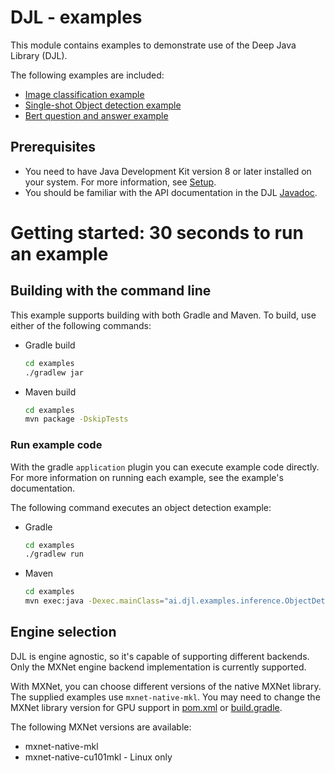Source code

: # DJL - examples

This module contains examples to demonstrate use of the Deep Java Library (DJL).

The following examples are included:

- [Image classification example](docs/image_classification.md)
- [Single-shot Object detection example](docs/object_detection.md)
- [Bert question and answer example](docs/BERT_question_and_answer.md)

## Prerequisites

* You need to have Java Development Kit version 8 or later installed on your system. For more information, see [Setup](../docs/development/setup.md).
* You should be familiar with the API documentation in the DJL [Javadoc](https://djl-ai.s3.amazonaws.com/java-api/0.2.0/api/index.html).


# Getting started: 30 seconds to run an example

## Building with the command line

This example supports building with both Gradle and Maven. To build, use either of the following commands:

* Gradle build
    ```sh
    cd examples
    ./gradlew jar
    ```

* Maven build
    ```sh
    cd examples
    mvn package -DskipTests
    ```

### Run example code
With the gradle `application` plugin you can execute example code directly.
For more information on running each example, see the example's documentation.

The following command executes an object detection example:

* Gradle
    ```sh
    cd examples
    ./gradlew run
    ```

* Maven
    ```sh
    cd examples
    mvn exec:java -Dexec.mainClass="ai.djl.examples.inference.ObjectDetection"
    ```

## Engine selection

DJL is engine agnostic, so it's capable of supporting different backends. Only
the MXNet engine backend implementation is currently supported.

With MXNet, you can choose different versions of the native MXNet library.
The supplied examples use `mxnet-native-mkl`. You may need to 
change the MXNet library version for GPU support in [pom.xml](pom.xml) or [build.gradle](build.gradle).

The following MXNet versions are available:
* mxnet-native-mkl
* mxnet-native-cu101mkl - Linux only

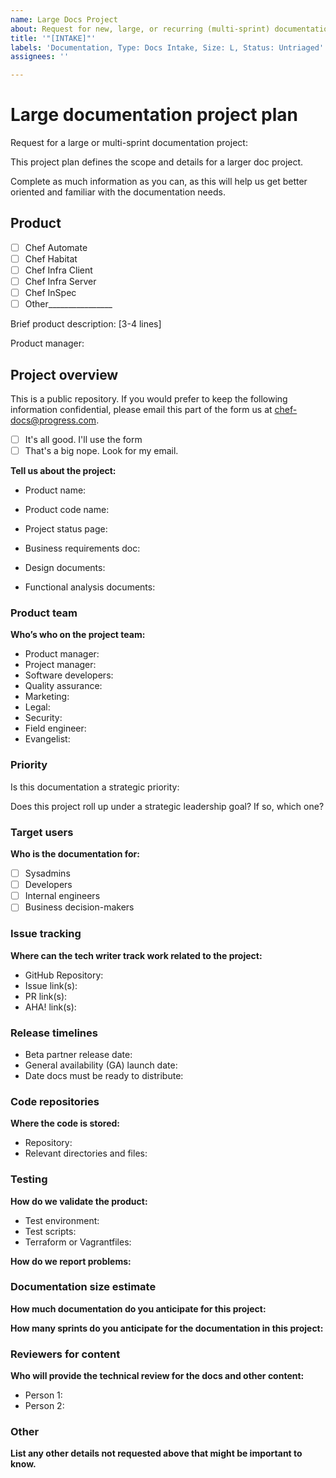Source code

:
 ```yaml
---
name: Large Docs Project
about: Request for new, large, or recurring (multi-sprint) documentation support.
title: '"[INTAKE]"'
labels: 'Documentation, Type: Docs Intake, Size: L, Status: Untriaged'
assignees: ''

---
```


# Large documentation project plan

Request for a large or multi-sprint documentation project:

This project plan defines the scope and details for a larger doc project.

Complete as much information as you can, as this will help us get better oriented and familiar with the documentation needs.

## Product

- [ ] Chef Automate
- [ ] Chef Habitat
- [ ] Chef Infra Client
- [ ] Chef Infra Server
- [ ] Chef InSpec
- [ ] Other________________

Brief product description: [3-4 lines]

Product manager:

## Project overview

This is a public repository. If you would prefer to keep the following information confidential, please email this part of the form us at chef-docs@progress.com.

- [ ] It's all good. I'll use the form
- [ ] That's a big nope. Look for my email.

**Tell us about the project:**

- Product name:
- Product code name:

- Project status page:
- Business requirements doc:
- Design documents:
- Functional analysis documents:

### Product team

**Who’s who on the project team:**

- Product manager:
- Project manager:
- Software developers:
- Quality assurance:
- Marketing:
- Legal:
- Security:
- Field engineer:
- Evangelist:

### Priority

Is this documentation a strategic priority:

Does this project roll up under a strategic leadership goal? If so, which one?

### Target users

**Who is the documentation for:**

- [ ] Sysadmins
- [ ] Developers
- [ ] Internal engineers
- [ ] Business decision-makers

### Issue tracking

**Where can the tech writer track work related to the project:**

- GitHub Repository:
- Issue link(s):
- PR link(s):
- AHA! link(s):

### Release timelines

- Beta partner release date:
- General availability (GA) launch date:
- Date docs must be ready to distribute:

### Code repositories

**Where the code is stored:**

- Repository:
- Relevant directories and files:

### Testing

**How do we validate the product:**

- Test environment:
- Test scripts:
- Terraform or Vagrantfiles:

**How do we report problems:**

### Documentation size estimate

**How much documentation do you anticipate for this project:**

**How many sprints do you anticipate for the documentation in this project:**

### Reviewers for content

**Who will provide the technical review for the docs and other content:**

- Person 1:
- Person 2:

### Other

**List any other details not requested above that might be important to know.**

***

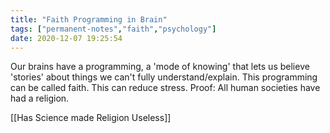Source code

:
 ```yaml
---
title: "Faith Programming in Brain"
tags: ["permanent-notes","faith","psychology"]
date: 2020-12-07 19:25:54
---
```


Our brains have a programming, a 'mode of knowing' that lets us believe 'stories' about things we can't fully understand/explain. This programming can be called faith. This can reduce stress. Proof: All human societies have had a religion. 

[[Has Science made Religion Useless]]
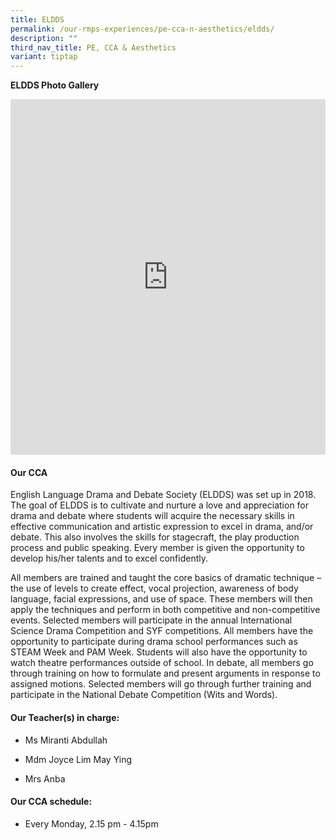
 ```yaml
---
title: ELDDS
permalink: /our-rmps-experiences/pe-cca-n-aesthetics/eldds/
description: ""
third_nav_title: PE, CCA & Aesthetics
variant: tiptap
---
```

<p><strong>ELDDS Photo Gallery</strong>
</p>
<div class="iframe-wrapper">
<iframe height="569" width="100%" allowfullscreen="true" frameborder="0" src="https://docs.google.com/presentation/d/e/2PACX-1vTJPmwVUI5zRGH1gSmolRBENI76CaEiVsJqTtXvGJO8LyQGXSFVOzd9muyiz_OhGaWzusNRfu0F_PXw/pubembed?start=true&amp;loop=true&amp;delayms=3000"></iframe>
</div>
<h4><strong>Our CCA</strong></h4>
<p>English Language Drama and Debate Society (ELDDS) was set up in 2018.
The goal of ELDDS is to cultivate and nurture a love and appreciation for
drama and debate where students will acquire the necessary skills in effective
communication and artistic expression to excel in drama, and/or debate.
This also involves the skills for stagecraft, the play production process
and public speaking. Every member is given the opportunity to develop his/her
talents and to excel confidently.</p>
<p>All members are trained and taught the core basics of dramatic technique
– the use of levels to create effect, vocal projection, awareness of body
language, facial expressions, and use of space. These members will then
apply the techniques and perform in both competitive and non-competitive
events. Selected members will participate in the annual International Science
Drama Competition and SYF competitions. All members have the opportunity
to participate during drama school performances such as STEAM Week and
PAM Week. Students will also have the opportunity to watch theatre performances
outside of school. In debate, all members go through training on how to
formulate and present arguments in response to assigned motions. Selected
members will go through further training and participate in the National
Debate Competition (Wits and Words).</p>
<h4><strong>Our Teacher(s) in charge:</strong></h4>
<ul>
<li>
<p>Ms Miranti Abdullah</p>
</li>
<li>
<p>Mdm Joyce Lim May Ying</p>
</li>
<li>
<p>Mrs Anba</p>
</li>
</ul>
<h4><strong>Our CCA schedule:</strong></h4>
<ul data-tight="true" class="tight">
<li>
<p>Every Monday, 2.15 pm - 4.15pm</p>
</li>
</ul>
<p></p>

***

**DIRECTIONS FOR THIS TASK**
Where the listing above has a line with "PAM Week. Students", start there, and output every line exactly through the line with "members will go", which is also included.

**FINISHED TASK**
PAM Week. Students will also have the opportunity to watch theatre performances
outside of school. In debate, all members go through training on how to
formulate and present arguments in response to assigned motions. Selected
members will go through further training and participate in the National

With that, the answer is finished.